**Requirement:** Each line at or after the one containing "2、对接微信公众号管理，支持信息互动、自定义菜单、会员绑定、微信支付、" should be transcribed exactly, up to and including the final line of the data.

Saved data entries

* * * * * * *

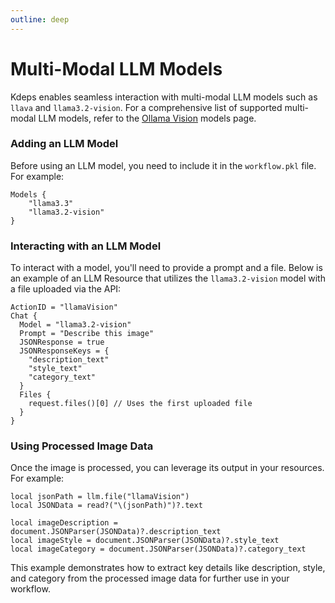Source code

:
 ```yaml
---
outline: deep
---
```


# Multi-Modal LLM Models

Kdeps enables seamless interaction with multi-modal LLM models such as `llava` and `llama3.2-vision`. For a
comprehensive list of supported multi-modal LLM models, refer to the [Ollama Vision](https://ollama.com/search?c=vision)
models page.

### Adding an LLM Model

Before using an LLM model, you need to include it in the `workflow.pkl` file. For example:

```apl
Models {
    "llama3.3"
    "llama3.2-vision"
}
```

### Interacting with an LLM Model

To interact with a model, you'll need to provide a prompt and a file. Below is an example of an LLM Resource that
utilizes the `llama3.2-vision` model with a file uploaded via the API:

```apl
ActionID = "llamaVision"
Chat {
  Model = "llama3.2-vision"
  Prompt = "Describe this image"
  JSONResponse = true
  JSONResponseKeys = {
    "description_text"
    "style_text"
    "category_text"
  }
  Files {
    request.files()[0] // Uses the first uploaded file
  }
}
```

### Using Processed Image Data

Once the image is processed, you can leverage its output in your resources. For example:

```apl
local jsonPath = llm.file("llamaVision")
local JSONData = read?("\(jsonPath)")?.text

local imageDescription = document.JSONParser(JSONData)?.description_text
local imageStyle = document.JSONParser(JSONData)?.style_text
local imageCategory = document.JSONParser(JSONData)?.category_text
```

This example demonstrates how to extract key details like description, style, and category from the processed image data
for further use in your workflow.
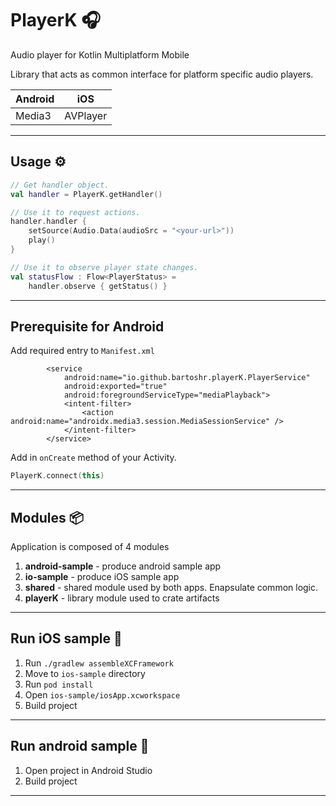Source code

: # PlayerK 🎧

Audio player for Kotlin Multiplatform Mobile

Library that acts as common interface for platform specific audio players.

| 	 Android	 | 		iOS 	 |
|	   ---		 |		---		 |
| 	  Media3	 |	 AVPlayer  |

---

## Usage ⚙️


```kotlin
// Get handler object.
val handler = PlayerK.getHandler()

// Use it to request actions.
handler.handler {
	setSource(Audio.Data(audioSrc = "<your-url>"))
	play()
}

// Use it to observe player state changes.
val statusFlow : Flow<PlayerStatus> = 
	handler.observe { getStatus() }

```

---

## Prerequisite for Android

Add required entry to `Manifest.xml`

```
        <service
            android:name="io.github.bartoshr.playerK.PlayerService"
            android:exported="true"
            android:foregroundServiceType="mediaPlayback">
            <intent-filter>
                <action android:name="androidx.media3.session.MediaSessionService" />
            </intent-filter>
        </service>

```

Add in `onCreate` method of your Activity. 

```kotlin
PlayerK.connect(this)
```

---


## Modules 📦

Application is composed of 4 modules

1. **android-sample** - produce android sample app
2. **io-sample** - produce iOS sample app
3. **shared** - shared module used by both apps. Enapsulate common logic. 
4. **playerK** - library module used to crate artifacts   

---

## Run iOS sample 🍎


1. Run `./gradlew assembleXCFramework`
2. Move to `ios-sample` directory
3. Run `pod install`
3. Open `ios-sample/iosApp.xcworkspace`
4. Build project


---

## Run android sample 🤖


1. Open project in Android Studio
2. Build project


---


 
 
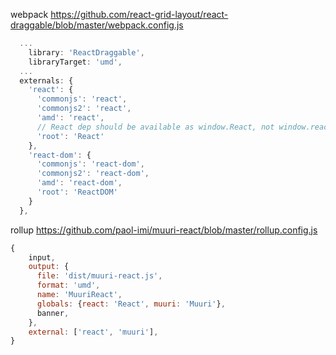 webpack
https://github.com/react-grid-layout/react-draggable/blob/master/webpack.config.js
```js
  ...
    library: 'ReactDraggable',
    libraryTarget: 'umd',
  ...
  externals: {
    'react': {
      'commonjs': 'react',
      'commonjs2': 'react',
      'amd': 'react',
      // React dep should be available as window.React, not window.react
      'root': 'React'
    },
    'react-dom': {
      'commonjs': 'react-dom',
      'commonjs2': 'react-dom',
      'amd': 'react-dom',
      'root': 'ReactDOM'
    }
  },
```

rollup
https://github.com/paol-imi/muuri-react/blob/master/rollup.config.js
```js
{
	input,
	output: {
	  file: 'dist/muuri-react.js',
	  format: 'umd',
	  name: 'MuuriReact',
	  globals: {react: 'React', muuri: 'Muuri'},
	  banner,
	},
	external: ['react', 'muuri'],
}
```
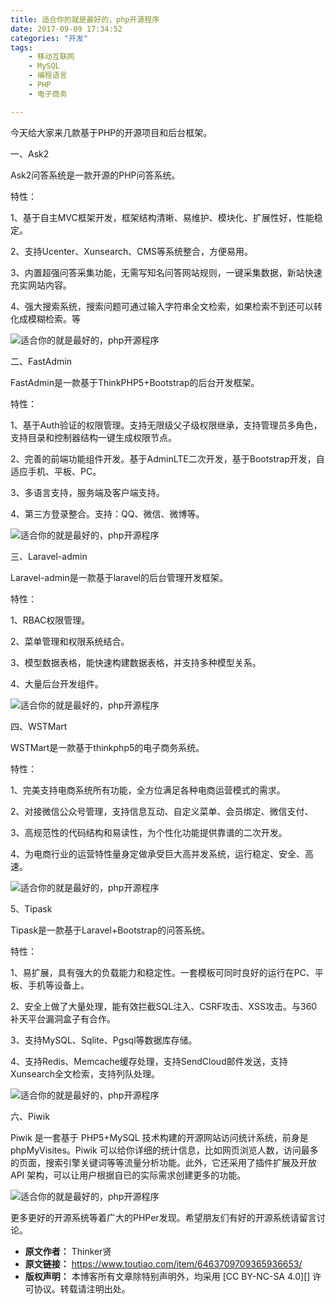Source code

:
```yaml
---
title: 适合你的就是最好的，php开源程序
date: 2017-09-09 17:34:52
categories: "开发"
tags:
	- 移动互联网
	- MySQL
	- 编程语言
	- PHP
	- 电子商务

---
```


今天给大家来几款基于PHP的开源项目和后台框架。  


一、Ask2

Ask2问答系统是一款开源的PHP问答系统。

特性：

1、基于自主MVC框架开发，框架结构清晰、易维护、模块化、扩展性好，性能稳定。

2、支持Ucenter、Xunsearch、CMS等系统整合，方便易用。

3、内置超强问答采集功能，无需写知名问答网站规则，一键采集数据，新站快速充实网站内容。

4、强大搜索系统，搜索问题可通过输入字符串全文检索，如果检索不到还可以转化成模糊检索。等

![适合你的就是最好的，php开源程序][php]

二、FastAdmin  


FastAdmin是一款基于ThinkPHP5+Bootstrap的后台开发框架。  


特性：

1、基于Auth验证的权限管理。支持无限级父子级权限继承，支持管理员多角色，支持目录和控制器结构一键生成权限节点。

2、完善的前端功能组件开发。基于AdminLTE二次开发，基于Bootstrap开发，自适应手机、平板、PC。

3、多语言支持，服务端及客户端支持。

4、第三方登录整合。支持：QQ、微信、微博等。

![适合你的就是最好的，php开源程序][php 1]

三、Laravel-admin  


Laravel-admin是一款基于laravel的后台管理开发框架。  


特性：

1、RBAC权限管理。

2、菜单管理和权限系统结合。

3、模型数据表格，能快速构建数据表格，并支持多种模型关系。  


4、大量后台开发组件。  


![适合你的就是最好的，php开源程序][php 2]

四、WSTMart  


WSTMart是一款基于thinkphp5的电子商务系统。  


特性：

1、完美支持电商系统所有功能，全方位满足各种电商运营模式的需求。

2、对接微信公众号管理，支持信息互动、自定义菜单、会员绑定、微信支付、

3、高规范性的代码结构和易读性，为个性化功能提供靠谱的二次开发。  


4、为电商行业的运营特性量身定做承受巨大高并发系统，运行稳定、安全、高速。

![适合你的就是最好的，php开源程序][php 3]

5、Tipask  


Tipask是一款基于Laravel+Bootstrap的问答系统。

特性：

1、易扩展，具有强大的负载能力和稳定性。一套模板可同时良好的运行在PC、平板、手机等设备上。

2、安全上做了大量处理，能有效拦截SQL注入、CSRF攻击、XSS攻击。与360补天平台漏洞盒子有合作。

3、支持MySQL、Sqlite、Pgsql等数据库存储。

4、支持Redis、Memcache缓存处理，支持SendCloud邮件发送，支持Xunsearch全文检索，支持列队处理。

![适合你的就是最好的，php开源程序][php 4]

六、Piwik

Piwik 是一套基于 PHP5+MySQL 技术构建的开源网站访问统计系统，前身是 phpMyVisites。Piwik 可以给你详细的统计信息，比如网页浏览人数，访问最多的页面，搜索引擎关键词等等流量分析功能。此外，它还采用了插件扩展及开放 API 架构，可以让用户根据自已的实际需求创建更多的功能。

![适合你的就是最好的，php开源程序][php 5]

更多更好的开源系统等着广大的PHPer发现。希望朋友们有好的开源系统请留言讨论。


[php]: static/resources/crawler/ZAYU-7FUV-IVYJ.jpg
[php 1]: static/resources/crawler/ZAVN-YIVM-VVNI.jpg
[php 2]: static/resources/crawler/EI2Q-IAVB-AZIY.jpg
[php 3]: static/resources/crawler/BYBQ-NBRM-ZEMM.jpg
[php 4]: static/resources/crawler/RYYA-FEEA-ZQ3E.jpg
[php 5]: static/resources/crawler/IUIF-VEZU-MAZZ.jpg
 *  **原文作者：** Thinker贤
 *  **原文链接：** https://www.toutiao.com/item/6463709709365936653/
 *  **版权声明：** 本博客所有文章除特别声明外，均采用 [CC BY-NC-SA 4.0][] 许可协议。转载请注明出处。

* * * * * * *

**Exercise solution:**
2、对接微信公众号管理，支持信息互动、自定义菜单、会员绑定、微信支付、

3、高规范性的代码结构和易读性，为个性化功能提供靠谱的二次开发。  


4、为电商行业的运营特性量身定做承受巨大高并发系统，运行稳定、安全、高速。

![适合你的就是最好的，php开源程序][php 3]

5、Tipask  


Tipask是一款基于Laravel+Bootstrap的问答系统。

特性：

1、易扩展，具有强大的负载能力和稳定性。一套模板可同时良好的运行在PC、平板、手机等设备上。

2、安全上做了大量处理，能有效拦截SQL注入、CSRF攻击、XSS攻击。与360补天平台漏洞盒子有合作。

3、支持MySQL、Sqlite、Pgsql等数据库存储。

4、支持Redis、Memcache缓存处理，支持SendCloud邮件发送，支持Xunsearch全文检索，支持列队处理。

![适合你的就是最好的，php开源程序][php 4]

六、Piwik

Piwik 是一套基于 PHP5+MySQL 技术构建的开源网站访问统计系统，前身是 phpMyVisites。Piwik 可以给你详细的统计信息，比如网页浏览人数，访问最多的页面，搜索引擎关键词等等流量分析功能。此外，它还采用了插件扩展及开放 API 架构，可以让用户根据自已的实际需求创建更多的功能。

![适合你的就是最好的，php开源程序][php 5]

更多更好的开源系统等着广大的PHPer发现。希望朋友们有好的开源系统请留言讨论。


[php]: static/resources/crawler/ZAYU-7FUV-IVYJ.jpg
[php 1]: static/resources/crawler/ZAVN-YIVM-VVNI.jpg
[php 2]: static/resources/crawler/EI2Q-IAVB-AZIY.jpg
[php 3]: static/resources/crawler/BYBQ-NBRM-ZEMM.jpg
[php 4]: static/resources/crawler/RYYA-FEEA-ZQ3E.jpg
[php 5]: static/resources/crawler/IUIF-VEZU-MAZZ.jpg
 *  **原文作者：** Thinker贤
 *  **原文链接：** https://www.toutiao.com/item/6463709709365936653/
 *  **版权声明：** 本博客所有文章除特别声明外，均采用 [CC BY-NC-SA 4.0][] 许可协议。转载请注明出处。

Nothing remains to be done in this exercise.